Harvard operates its housing similarly, with first-year students choosing a group of eight students and getting randomly assigned to one of the 12 residential houses on Housing Day. These houses have specific traditions, and the connections continue beyond the time spent living there. For example, in the Housing Day Challenge, Harvard alums donate directly to their undergraduate houses in a competition to raise the most funds to support undergraduate living. Brown is clearly missing an opportunity to increase school spirit and alums’ engagement.

Such a system at Brown would not only help build community and relieve some housing lottery stress — it would also help students build bonds across years. Since first-year students are housed completely separately from other students, incoming students are only encouraged to bond with other first-year students, making it harder to form friendships with more experienced seniors and juniors. While the Meiklejohn Peer Advising Program lets students receive academic advice from non-first-year students, living in a residential college could provide first-years the opportunity to mingle with and build friendships with older students who can provide wisdom beyond the academic part of going to Brown. Integrating first-year students with their more-senior peers through the residential system is a powerful way to increase support for students’ academic success. For example, in Yale’s dorms, first-year counselors are seniors whose role is specifically to advise underclassmen on their academic and social journeys, serving as critical support during younger students’ stressful transitions.

A residential college system at Brown could also allow the creation of student residence boards, or student leadership groups elected to plan events year after year, instead of the current Community Coordinator, or CC, position in ResLife. CCs are randomly assigned to a new dorm each year, leading to a lack of connection to one particular dorm community. In this residential college system, CCs could work in tandem with such student residence boards to create programming and events that grow dorm-specific community.

While there are some themed housing options available for students, such as Greek life and other identity-based spaces, they are only open to a limited number of students who must independently seek them out. Moreover, most designated residential program communities are based on distinct cultural identities. Additionally, these identity-based spaces, which serve an important role for their members, will now be subjected to a new policy that requires the randomized selection of members. Plus, these themed houses don’t provide a coherent experience for their students, as many dorms are split between multiple groups — for example, certain groups control certain lounge spaces, preventing non-members from using them. 

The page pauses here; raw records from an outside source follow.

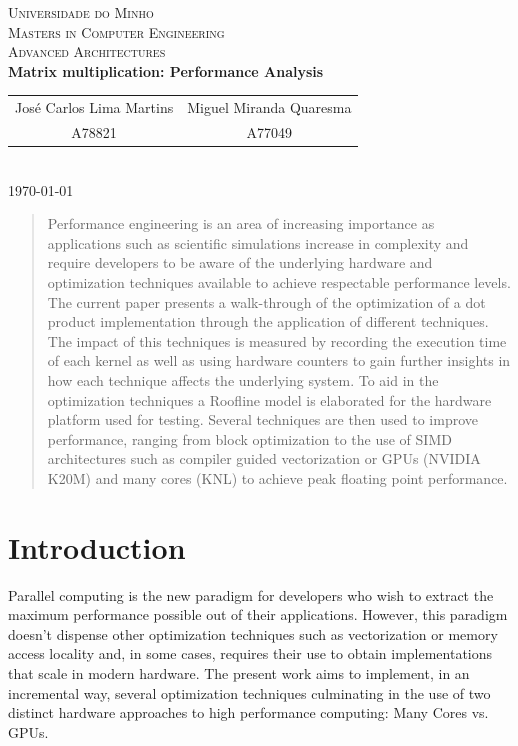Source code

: \documentclass{article}
\begin{document}
{
\center
\textsc{\Large Universidade do Minho} \\ [0.5cm]
\textsc{\Large Masters in Computer Engineering} \\ [0.5cm]
\textsc{\large Advanced Architectures} \\ [0.5cm]

{\LARGE \bfseries Matrix multiplication: Performance Analysis} \\[0.5cm]

\begin{tabular}{c c}
    José Carlos Lima Martins & Miguel Miranda Quaresma \\
    A78821 & A77049  \\
\end{tabular} \\[0.5cm]

\today \\[1cm]
}

\begin{abstract}
Performance engineering is an area of increasing importance as applications such as scientific simulations increase in complexity and require developers to be aware 
of the underlying hardware and optimization techniques available to achieve respectable performance levels. The current paper presents a walk-through of the
optimization of a dot product implementation through the application of different techniques. The impact of this techniques is measured by recording the execution
time of each kernel as well as using hardware counters to gain further insights in how each technique affects the underlying system. To aid in the optimization 
techniques a Roofline model is elaborated for the hardware platform used for testing. Several techniques are then used to improve performance, ranging from block optimization to the use of SIMD architectures such as compiler guided vectorization or GPUs (NVIDIA K20M) and many cores (KNL) to achieve peak floating point performance. 
\end{abstract}

\section{Introduction}
Parallel computing is the new paradigm for developers who wish to extract the maximum performance possible out of their applications. However, this 
paradigm doesn't dispense other optimization techniques such as vectorization or memory access locality and, in some cases, requires their use to obtain implementations that scale in modern hardware. The present work aims to implement, in an incremental way, several optimization techniques culminating in the use of two
distinct hardware approaches to high performance computing: Many Cores vs. GPUs. 
\end{document}
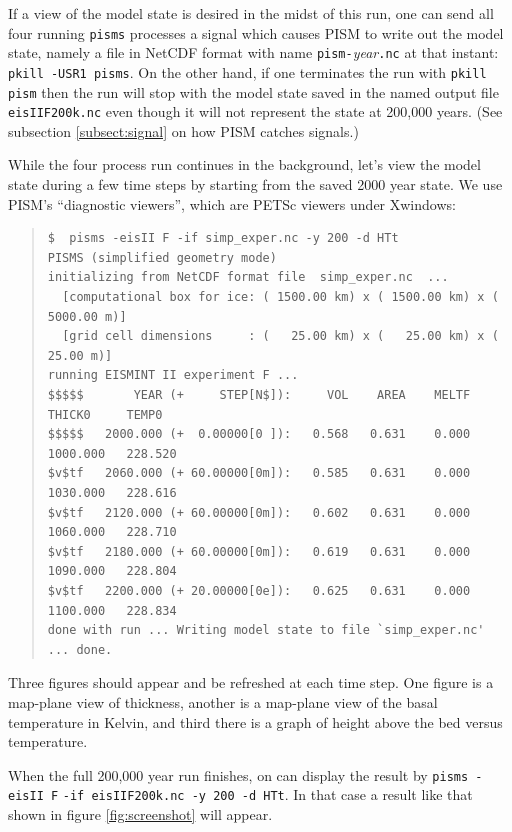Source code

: \documentclass[11pt,final]{amsart}
\begin{document}
If a view of the model state is desired in the midst of this run, one can send all four running \verb|pisms| processes a signal which causes PISM to write out the model state, namely a file in NetCDF format with name \verb|pism-|\emph{year}\verb|.nc| at that instant: \verb|pkill -USR1 pisms|.  On the other hand, if one terminates the run with \verb|pkill pism| then the run will stop with the model state saved in the named output file \verb|eisIIF200k.nc| even though it will not represent the state at 200,000 years.  (See subsection \ref{subsect:signal} on how PISM catches signals.)

While the four process run continues in the background, let's view the model state during a few time steps by starting from the saved 2000 year state.  We use PISM's ``diagnostic viewers'', which are PETSc viewers under Xwindows:

\small\begin{quote}\begin{verbatim}
$  pisms -eisII F -if simp_exper.nc -y 200 -d HTt
PISMS (simplified geometry mode)
initializing from NetCDF format file  simp_exper.nc  ...
  [computational box for ice: ( 1500.00 km) x ( 1500.00 km) x ( 5000.00 m)]
  [grid cell dimensions     : (   25.00 km) x (   25.00 km) x (   25.00 m)]
running EISMINT II experiment F ...
$$$$$       YEAR (+     STEP[N$]):     VOL    AREA    MELTF     THICK0     TEMP0
$$$$$   2000.000 (+  0.00000[0 ]):   0.568   0.631    0.000   1000.000   228.520
$v$tf   2060.000 (+ 60.00000[0m]):   0.585   0.631    0.000   1030.000   228.616
$v$tf   2120.000 (+ 60.00000[0m]):   0.602   0.631    0.000   1060.000   228.710
$v$tf   2180.000 (+ 60.00000[0m]):   0.619   0.631    0.000   1090.000   228.804
$v$tf   2200.000 (+ 20.00000[0e]):   0.625   0.631    0.000   1100.000   228.834
done with run ... Writing model state to file `simp_exper.nc' ... done.
\end{verbatim}
\end{quote}\normalsize

Three figures should appear and be refreshed at each time step.  One figure is a map-plane view of thickness, another is a map-plane view of the basal temperature in Kelvin, and third there is a graph of height above the bed versus temperature.  

When the full 200,000 year run finishes, on can display the result by \verb|pisms -eisII F| \verb|-if eisIIF200k.nc -y 200 -d HTt|.  In that case a result like that shown in figure \ref{fig:screenshot} will appear.
\medskip
\end{document}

This plan may seem ambitious, but it is not unrealistic — in the last six years, Duke overhauled its undergraduate housing experience by creating a system that matched first-year students living on one end of their campus to a permanent quad that they live in for their remaining time living on campus. If we want to strengthen the undergraduate experience at Brown and improve students’ social connections — especially as more and more young adults report having no close friends — a natural place to start is Brown’s housing system. The University has the potential to transform residence halls from simply roofs over students’ heads to meaningful social environments. 

Clara Murray ’29 can be reached at clara_murray@brown.edu and Max Mooney ’29 can be reached at max_mooney@brown.edu. Please send responses to this op-ed to letters@browndailyherald.com and other opinions to opinions@browndailyherald.com.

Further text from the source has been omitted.